19th June 2019
Cherryl is currently a Safeguarding Advisor to Sheffield Cathedral and Assistant Diocesan Safeguarding Advisor for the Church of England. She began her career as an Offender Manager, then became one of the first Victim Contact Officers for the Probation Service before taking on an Idva role. Since 2008, Cherryl has undertaken strategic leadership in the violence against women sector within local authorities in Yorkshire. She was the operational program lead for Growing Futures, a DfE funded program within Doncaster Children’s Services Trust. Cherryl has also developed an independent consultancy, providing training, advice and authorship of Domestic Homicide and Adult Safeguarding Reviews.
Issues around lack of domestic abuse training for Social Work students
Throughout my diverse career, I’ve been privileged to work alongside some of the most dedicated social work colleagues. Social workers support others to improve their lives, supporting families through some extremely difficult times. I have always been impressed by the resilience and caring nature of social workers, and humbled by the impact of their support of children; some have been so inspired by the example the social worker set, that they’ve decided to undertake social work degrees in the hope that they can support others.
Yet whenever there’s any level of review, social workers become vilified and somehow its forgotten that social workers, like the rest of us, are humans who go to work with every intention of doing a good job. Sometimes the pressures of the job, or lack of training, contribute to the mistakes that are made.
I recall back in 2014 when trying to develop a Marac pathway for Children’s Social Care, speaking with a Children’s Board manager about the high percentage of cases that social workers hold, where domestic abuse is feature. I’d been under the impression that all social workers, when attending university, would receive training. I was told that, in fact, not all course providers will ensure the social workers of tomorrow are fully equipped to identify less obvious indicators of domestic abuse.
In 2015, I led a DfE funded social work transformation programme. Interestingly, and to the shocked disappointment of our senior management team, one of the biggest challenges was our difficulty in recruiting social workers to the programme.

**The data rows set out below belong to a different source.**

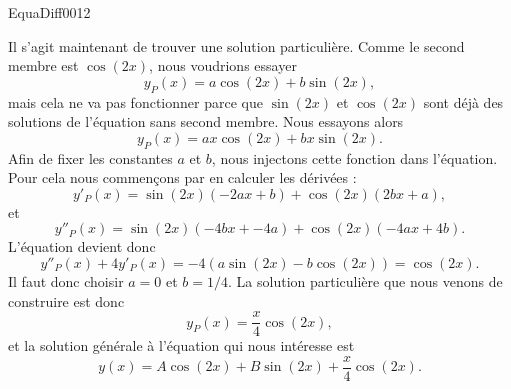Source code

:\begin{corrige}{EquaDiff0012}
\begin{enumerate}
			Il s'agit maintenant de trouver une solution particulière. Comme le second membre est $\cos(2x)$, nous voudrions essayer
			\begin{equation}
				y_P(x)=a\cos(2x)+b\sin(2x),
			\end{equation}
			mais cela ne va pas fonctionner parce que $\sin(2x)$ et $\cos(2x)$ sont déjà des solutions de l'équation sans second membre. Nous essayons alors
			\begin{equation}
				y_P(x)=ax\cos(2x)+bx\sin(2x).
			\end{equation}
			Afin de fixer les constantes $a$ et $b$, nous injectons cette fonction dans l'équation. Pour cela nous commençons par en calculer les dérivées :
			\begin{equation}
				y'_P(x)=\sin(2x)(-2ax+b)+\cos(2x)(2bx+a),
			\end{equation}
			et
			\begin{equation}
				y''_P(x)=\sin(2x)(-4bx+-4a)+\cos(2x)(-4ax+4b).
			\end{equation}
			L'équation devient donc
			\begin{equation}
				y''_P(x)+4y'_P(x)=-4(a\sin(2x)-b\cos(2x))=\cos(2x).
			\end{equation}
			Il faut donc choisir $a=0$ et $b=1/4$. La solution particulière que nous venons de construire est donc
			\begin{equation}
				y_P(x)=\frac{ x }{ 4 }\cos(2x),
			\end{equation}
			et la solution générale à l'équation qui nous intéresse est
			\begin{equation}
				y(x)=A\cos(2x)+B\sin(2x)+\frac{ x }{ 4 }\cos(2x).
			\end{equation}
		
	\end{enumerate}

\end{corrige}
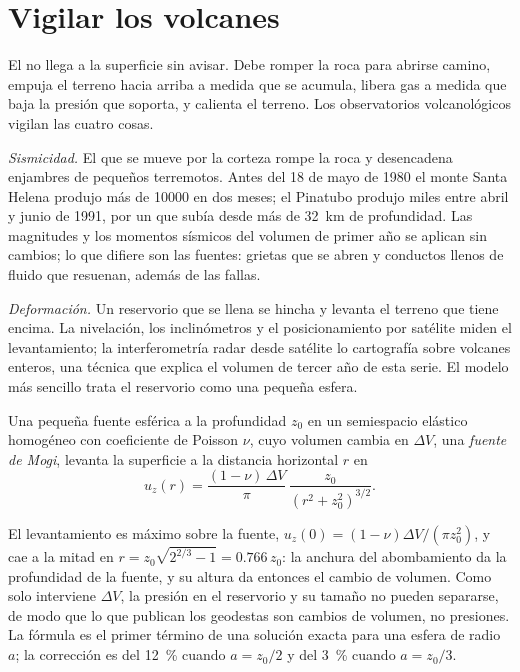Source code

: \section{Vigilar los volcanes}

El  no llega a la superficie sin avisar. Debe romper la roca para abrirse
camino, empuja el terreno hacia arriba a medida que se acumula, libera gas a medida que baja la presión
que soporta, y calienta el terreno. Los observatorios volcanológicos vigilan las cuatro cosas.

\emph{Sismicidad.} El  que se mueve por la corteza rompe la roca y desencadena enjambres
de pequeños terremotos. Antes del 18 de mayo de 1980 el monte Santa Helena produjo más de
\num{10000} en dos meses; el Pinatubo produjo miles entre abril y
junio de 1991, por un  que subía desde más de \qty{32}{km} de profundidad. Las magnitudes
y los momentos sísmicos del volumen de primer año se aplican sin cambios; lo que difiere son las
fuentes: grietas que se abren y conductos llenos de fluido que resuenan, además de las fallas.

\emph{Deformación.} Un reservorio que se llena se hincha y levanta el terreno que tiene
encima. La nivelación, los inclinómetros y el posicionamiento por satélite miden el levantamiento; la interferometría radar desde satélite lo cartografía sobre volcanes
enteros, una técnica que explica el volumen de tercer año de esta serie. El modelo más
sencillo trata el reservorio como una pequeña esfera.

\begin{proposition}\label{prop:b2:eruptive-styles:mogi}
Una pequeña fuente esférica a la profundidad $z_0$ en un semiespacio elástico homogéneo
con coeficiente de Poisson $\nu$, cuyo volumen cambia en $\Delta V$, una
\emph{fuente de Mogi}, levanta la superficie a la distancia horizontal $r$
en
\[
u_z(r) = \frac{(1 - \nu)\,\Delta V}{\pi}\,\frac{z_0}{(r^2 + z_0^2)^{3/2}} .
\]
\end{proposition}
\admitted

El levantamiento es máximo sobre la fuente, $u_z(0) = (1 - \nu)\Delta V/(\pi z_0^2)$, y
cae a la mitad en $r = z_0\sqrt{2^{2/3} - 1} = 0.766\,z_0$: la anchura del
abombamiento da la profundidad de la fuente, y su altura da entonces el cambio de
volumen. Como solo interviene $\Delta V$, la presión en el reservorio y su tamaño
no pueden separarse, de modo que lo que publican los geodestas son cambios de volumen, no presiones.
La fórmula es el primer término de una solución exacta para una esfera de radio
$a$; la corrección es del \qty{12}{\percent} cuando $a = z_0/2$ y del \qty{3}{\percent}
cuando $a = z_0/3$.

Being able to equip social care colleagues to undertake a Dash through training, mentoring, information and guidance enabled me to oversee the development of training to support case management. Some interesting conversations followed with managers and social workers alike, which swiftly identified a fundamental flaw: social workers are trained to assess risk, and this is transferable, but they receive minimal training in the subtle dynamics of coercive control.
In response, we developed lunchtime seminars and held workshops and conferences to stimulate thought so that the question became “why doesn’t he stop?” instead of “why doesn’t she leave?”. Screening in the difficult cases, (where it was hard to tell who was abusing who), was undertaken and primary aggressors identified. The wins came when we started to see changes in lenses - for example, that maybe her letting him in the house at 3 am (after he’d been banging on the door) might be a safety measure and a reflection of his coercive control rather than her failure to protect.
This required us to support social work colleagues to overcome their fear of talking to perpetrators, and recognise that perpetrators are people who shouldn’t be allowed to become invisible- because their abuse continues, and in some cases, worsens. We supported conference chairs to embed the family court justice guidance and ensure assessment of risk incorporated Dash when disclosures were received or domestic abuse identified, not waiting until it was crystal clear that the abuse in relationships crossed the Marac threshold.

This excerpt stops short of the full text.